TASK REQUIREMENTS:
Where a line below holds the string "green", copy that line.

(PROVIDED INFORMATION begins)

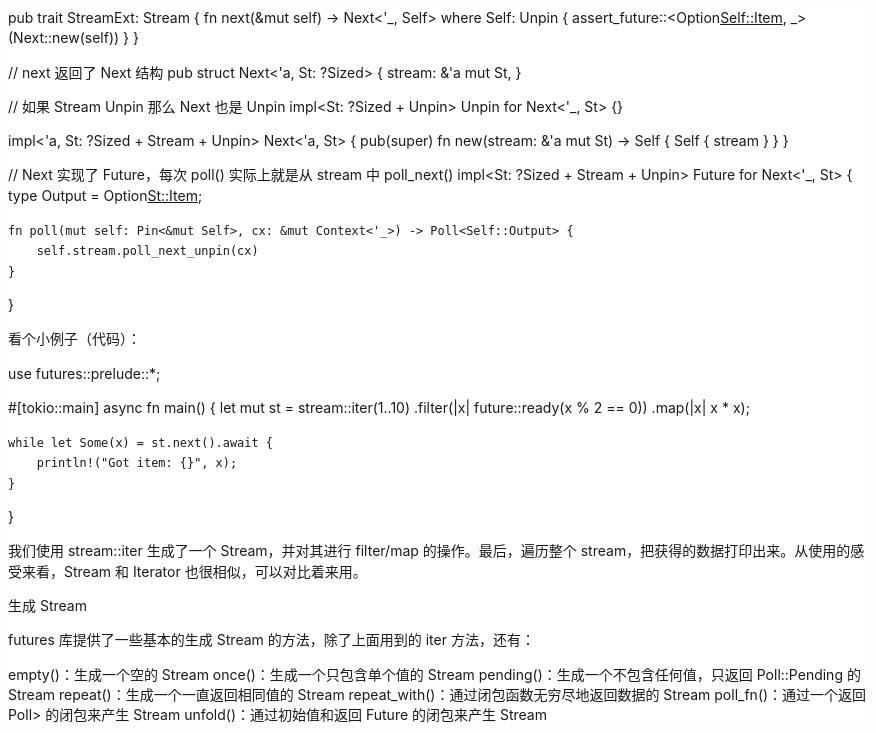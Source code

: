 pub trait StreamExt: Stream {
    fn next(&mut self) -> Next<'_, Self> where Self: Unpin {
        assert_future::<Option<Self::Item>, _>(Next::new(self))
    }
}

// next 返回了 Next 结构
pub struct Next<'a, St: ?Sized> {
    stream: &'a mut St,
}

// 如果 Stream Unpin 那么 Next 也是 Unpin
impl<St: ?Sized + Unpin> Unpin for Next<'_, St> {}

impl<'a, St: ?Sized + Stream + Unpin> Next<'a, St> {
    pub(super) fn new(stream: &'a mut St) -> Self {
        Self { stream }
    }
}

// Next 实现了 Future，每次 poll() 实际上就是从 stream 中 poll_next()
impl<St: ?Sized + Stream + Unpin> Future for Next<'_, St> {
    type Output = Option<St::Item>;

    fn poll(mut self: Pin<&mut Self>, cx: &mut Context<'_>) -> Poll<Self::Output> {
        self.stream.poll_next_unpin(cx)
    }
}


看个小例子（代码）：

use futures::prelude::*;

#[tokio::main]
async fn main() {
    let mut st = stream::iter(1..10)
        .filter(|x| future::ready(x % 2 == 0))
        .map(|x| x * x);

    while let Some(x) = st.next().await {
        println!("Got item: {}", x);
    }
}


我们使用 stream::iter 生成了一个 Stream，并对其进行 filter/map 的操作。最后，遍历整个 stream，把获得的数据打印出来。从使用的感受来看，Stream 和 Iterator 也很相似，可以对比着来用。

生成 Stream

futures 库提供了一些基本的生成 Stream 的方法，除了上面用到的 iter 方法，还有：


empty()：生成一个空的 Stream
once()：生成一个只包含单个值的 Stream
pending()：生成一个不包含任何值，只返回 Poll::Pending 的 Stream
repeat()：生成一个一直返回相同值的 Stream
repeat_with()：通过闭包函数无穷尽地返回数据的 Stream
poll_fn()：通过一个返回 Poll> 的闭包来产生 Stream
unfold()：通过初始值和返回 Future 的闭包来产生 Stream
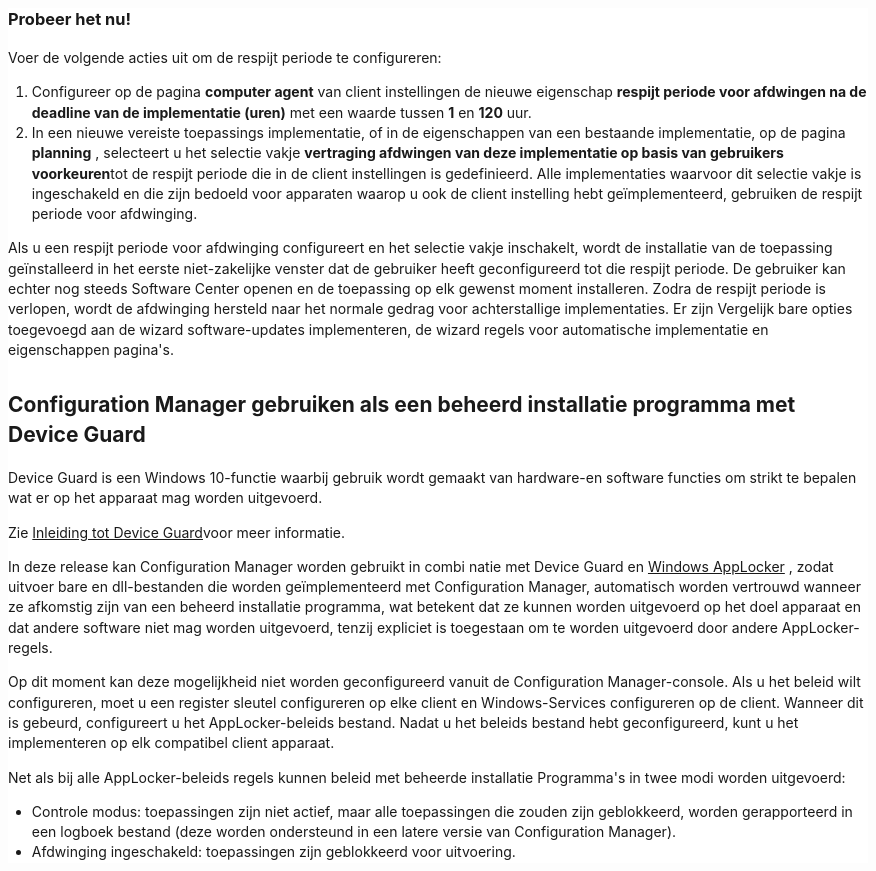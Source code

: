 ### <a name="try-it-out"></a>Probeer het nu!

Voer de volgende acties uit om de respijt periode te configureren:

1.  Configureer op de pagina **computer agent** van client instellingen de nieuwe eigenschap **respijt periode voor afdwingen na de deadline van de implementatie (uren)** met een waarde tussen **1** en **120** uur.
2.  In een nieuwe vereiste toepassings implementatie, of in de eigenschappen van een bestaande implementatie, op de pagina **planning** , selecteert u het selectie vakje **vertraging afdwingen van deze implementatie op basis van gebruikers voorkeuren**tot de respijt periode die in de client instellingen is gedefinieerd.
Alle implementaties waarvoor dit selectie vakje is ingeschakeld en die zijn bedoeld voor apparaten waarop u ook de client instelling hebt geïmplementeerd, gebruiken de respijt periode voor afdwinging.

Als u een respijt periode voor afdwinging configureert en het selectie vakje inschakelt, wordt de installatie van de toepassing geïnstalleerd in het eerste niet-zakelijke venster dat de gebruiker heeft geconfigureerd tot die respijt periode. De gebruiker kan echter nog steeds Software Center openen en de toepassing op elk gewenst moment installeren. Zodra de respijt periode is verlopen, wordt de afdwinging hersteld naar het normale gedrag voor achterstallige implementaties.
Er zijn Vergelijk bare opties toegevoegd aan de wizard software-updates implementeren, de wizard regels voor automatische implementatie en eigenschappen pagina's.

##  <a name="using-configuration-manager-as-a-managed-installer-with-device-guard"></a><a name="dmp_devg"></a>Configuration Manager gebruiken als een beheerd installatie programma met Device Guard

Device Guard is een Windows 10-functie waarbij gebruik wordt gemaakt van hardware-en software functies om strikt te bepalen wat er op het apparaat mag worden uitgevoerd.

Zie [Inleiding tot Device Guard](/windows/security/threat-protection/device-guard/introduction-to-device-guard-virtualization-based-security-and-windows-defender-application-control)voor meer informatie.

In deze release kan Configuration Manager worden gebruikt in combi natie met Device Guard en [Windows AppLocker](/previous-versions/windows/it-pro/windows-server-2008-R2-and-2008/dd723678(v=ws.10)) , zodat uitvoer bare en dll-bestanden die worden geïmplementeerd met Configuration Manager, automatisch worden vertrouwd wanneer ze afkomstig zijn van een beheerd installatie programma, wat betekent dat ze kunnen worden uitgevoerd op het doel apparaat en dat andere software niet mag worden uitgevoerd, tenzij expliciet is toegestaan om te worden uitgevoerd door andere AppLocker-regels.  

Op dit moment kan deze mogelijkheid niet worden geconfigureerd vanuit de Configuration Manager-console. Als u het beleid wilt configureren, moet u een register sleutel configureren op elke client en Windows-Services configureren op de client.
Wanneer dit is gebeurd, configureert u het AppLocker-beleids bestand. Nadat u het beleids bestand hebt geconfigureerd, kunt u het implementeren op elk compatibel client apparaat.


Net als bij alle AppLocker-beleids regels kunnen beleid met beheerde installatie Programma's in twee modi worden uitgevoerd:

- Controle modus: toepassingen zijn niet actief, maar alle toepassingen die zouden zijn geblokkeerd, worden gerapporteerd in een logboek bestand (deze worden ondersteund in een latere versie van Configuration Manager).
- Afdwinging ingeschakeld: toepassingen zijn geblokkeerd voor uitvoering.
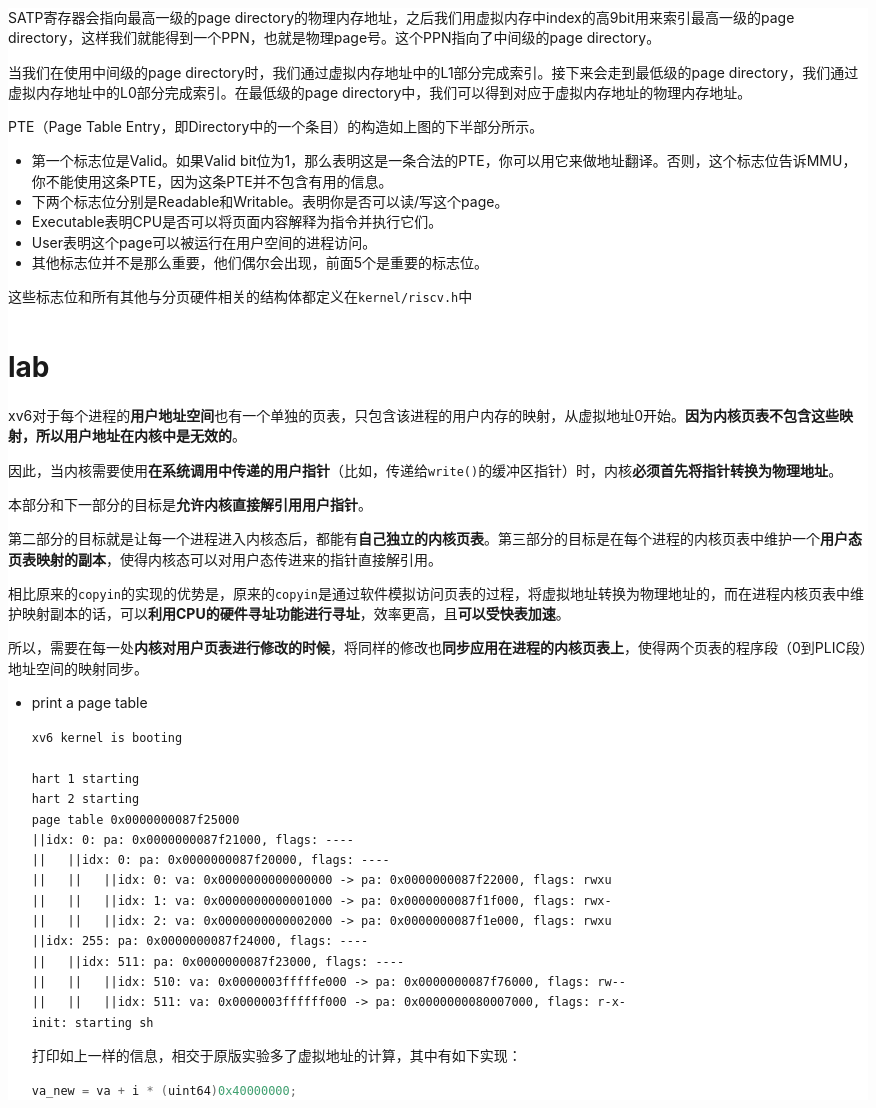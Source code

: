 
SATP寄存器会指向最高一级的page directory的物理内存地址，之后我们用虚拟内存中index的高9bit用来索引最高一级的page directory，这样我们就能得到一个PPN，也就是物理page号。这个PPN指向了中间级的page directory。

当我们在使用中间级的page directory时，我们通过虚拟内存地址中的L1部分完成索引。接下来会走到最低级的page directory，我们通过虚拟内存地址中的L0部分完成索引。在最低级的page directory中，我们可以得到对应于虚拟内存地址的物理内存地址。

PTE（Page Table Entry，即Directory中的一个条目）的构造如上图的下半部分所示。

- 第一个标志位是Valid。如果Valid bit位为1，那么表明这是一条合法的PTE，你可以用它来做地址翻译。否则，这个标志位告诉MMU，你不能使用这条PTE，因为这条PTE并不包含有用的信息。
- 下两个标志位分别是Readable和Writable。表明你是否可以读/写这个page。
- Executable表明CPU是否可以将页面内容解释为指令并执行它们。
- User表明这个page可以被运行在用户空间的进程访问。
- 其他标志位并不是那么重要，他们偶尔会出现，前面5个是重要的标志位。

这些标志位和所有其他与分页硬件相关的结构体都定义在`kernel/riscv.h`中



# lab

xv6对于每个进程的**用户地址空间**也有一个单独的页表，只包含该进程的用户内存的映射，从虚拟地址0开始。**因为内核页表不包含这些映射，所以用户地址在内核中是无效的**。

因此，当内核需要使用**在系统调用中传递的用户指针**（比如，传递给`write()`的缓冲区指针）时，内核**必须首先将指针转换为物理地址**。

本部分和下一部分的目标是**允许内核直接解引用用户指针**。

第二部分的目标就是让每一个进程进入内核态后，都能有**自己独立的内核页表**。第三部分的目标是在每个进程的内核页表中维护一个**用户态页表映射的副本**，使得内核态可以对用户态传进来的指针直接解引用。

相比原来的`copyin`的实现的优势是，原来的`copyin`是通过软件模拟访问页表的过程，将虚拟地址转换为物理地址的，而在进程内核页表中维护映射副本的话，可以**利用CPU的硬件寻址功能进行寻址**，效率更高，且**可以受快表加速**。

所以，需要在每一处**内核对用户页表进行修改的时候**，将同样的修改也**同步应用在进程的内核页表上**，使得两个页表的程序段（0到PLIC段）地址空间的映射同步。



- print a page table

  ```
  xv6 kernel is booting
  
  hart 1 starting
  hart 2 starting
  page table 0x0000000087f25000
  ||idx: 0: pa: 0x0000000087f21000, flags: ----
  ||   ||idx: 0: pa: 0x0000000087f20000, flags: ----
  ||   ||   ||idx: 0: va: 0x0000000000000000 -> pa: 0x0000000087f22000, flags: rwxu
  ||   ||   ||idx: 1: va: 0x0000000000001000 -> pa: 0x0000000087f1f000, flags: rwx-
  ||   ||   ||idx: 2: va: 0x0000000000002000 -> pa: 0x0000000087f1e000, flags: rwxu
  ||idx: 255: pa: 0x0000000087f24000, flags: ----
  ||   ||idx: 511: pa: 0x0000000087f23000, flags: ----
  ||   ||   ||idx: 510: va: 0x0000003fffffe000 -> pa: 0x0000000087f76000, flags: rw--
  ||   ||   ||idx: 511: va: 0x0000003ffffff000 -> pa: 0x0000000080007000, flags: r-x-
  init: starting sh
  ```
  
  打印如上一样的信息，相交于原版实验多了虚拟地址的计算，其中有如下实现：
  ```c
  va_new = va + i * (uint64)0x40000000;
  ```
  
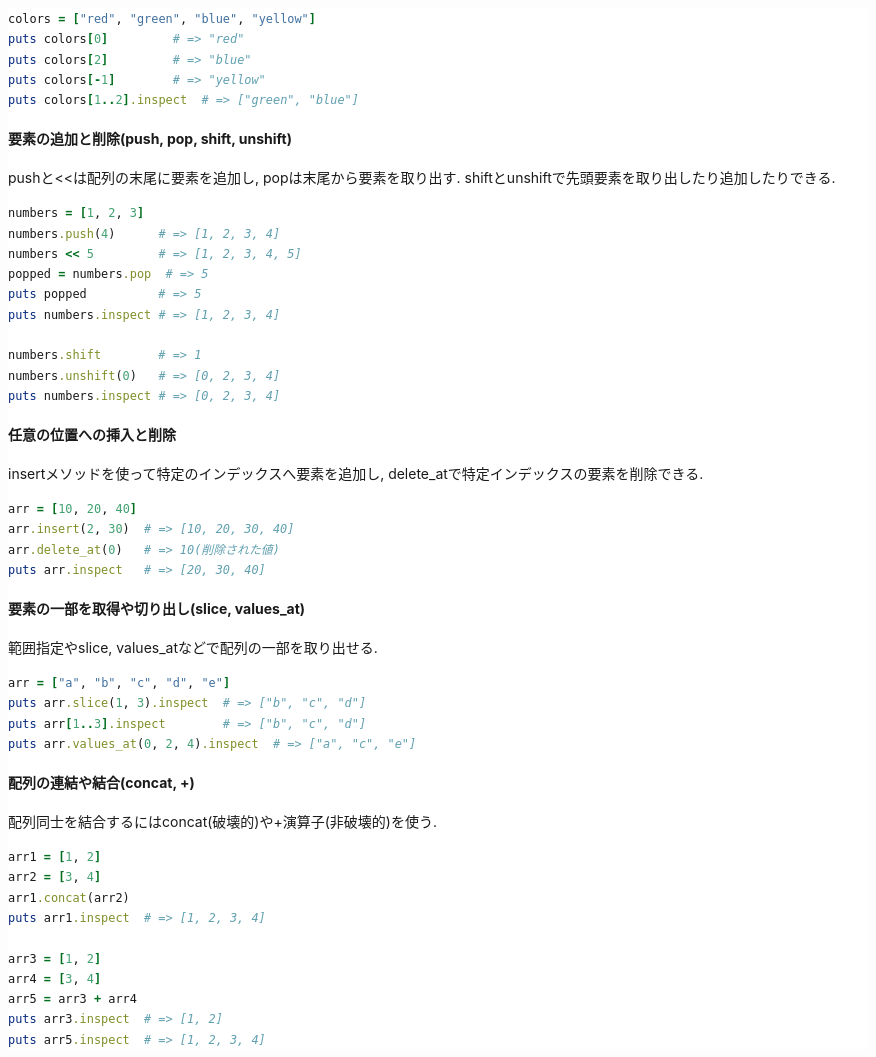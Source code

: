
 ```rb
colors = ["red", "green", "blue", "yellow"]
puts colors[0]         # => "red"
puts colors[2]         # => "blue"
puts colors[-1]        # => "yellow"
puts colors[1..2].inspect  # => ["green", "blue"]
```
#### 要素の追加と削除(push, pop, shift, unshift)
pushと<<は配列の末尾に要素を追加し, popは末尾から要素を取り出す. shiftとunshiftで先頭要素を取り出したり追加したりできる.

```rb
numbers = [1, 2, 3]
numbers.push(4)      # => [1, 2, 3, 4]
numbers << 5         # => [1, 2, 3, 4, 5]
popped = numbers.pop  # => 5
puts popped          # => 5
puts numbers.inspect # => [1, 2, 3, 4]

numbers.shift        # => 1
numbers.unshift(0)   # => [0, 2, 3, 4]
puts numbers.inspect # => [0, 2, 3, 4]
```
#### 任意の位置への挿入と削除
insertメソッドを使って特定のインデックスへ要素を追加し, delete_atで特定インデックスの要素を削除できる.

```rb
arr = [10, 20, 40]
arr.insert(2, 30)  # => [10, 20, 30, 40]
arr.delete_at(0)   # => 10(削除された値)
puts arr.inspect   # => [20, 30, 40]
```
#### 要素の一部を取得や切り出し(slice, values_at)
範囲指定やslice, values_atなどで配列の一部を取り出せる.

```rb
arr = ["a", "b", "c", "d", "e"]
puts arr.slice(1, 3).inspect  # => ["b", "c", "d"]
puts arr[1..3].inspect        # => ["b", "c", "d"]
puts arr.values_at(0, 2, 4).inspect  # => ["a", "c", "e"]
```
#### 配列の連結や結合(concat, +)
配列同士を結合するにはconcat(破壊的)や+演算子(非破壊的)を使う.

```rb
arr1 = [1, 2]
arr2 = [3, 4]
arr1.concat(arr2)
puts arr1.inspect  # => [1, 2, 3, 4]

arr3 = [1, 2]
arr4 = [3, 4]
arr5 = arr3 + arr4
puts arr3.inspect  # => [1, 2]
puts arr5.inspect  # => [1, 2, 3, 4]
```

(PROVIDED INFORMATION ends)

RESULT OF THE TASK:
colors = ["red", "green", "blue", "yellow"]
puts colors[1..2].inspect  # => ["green", "blue"]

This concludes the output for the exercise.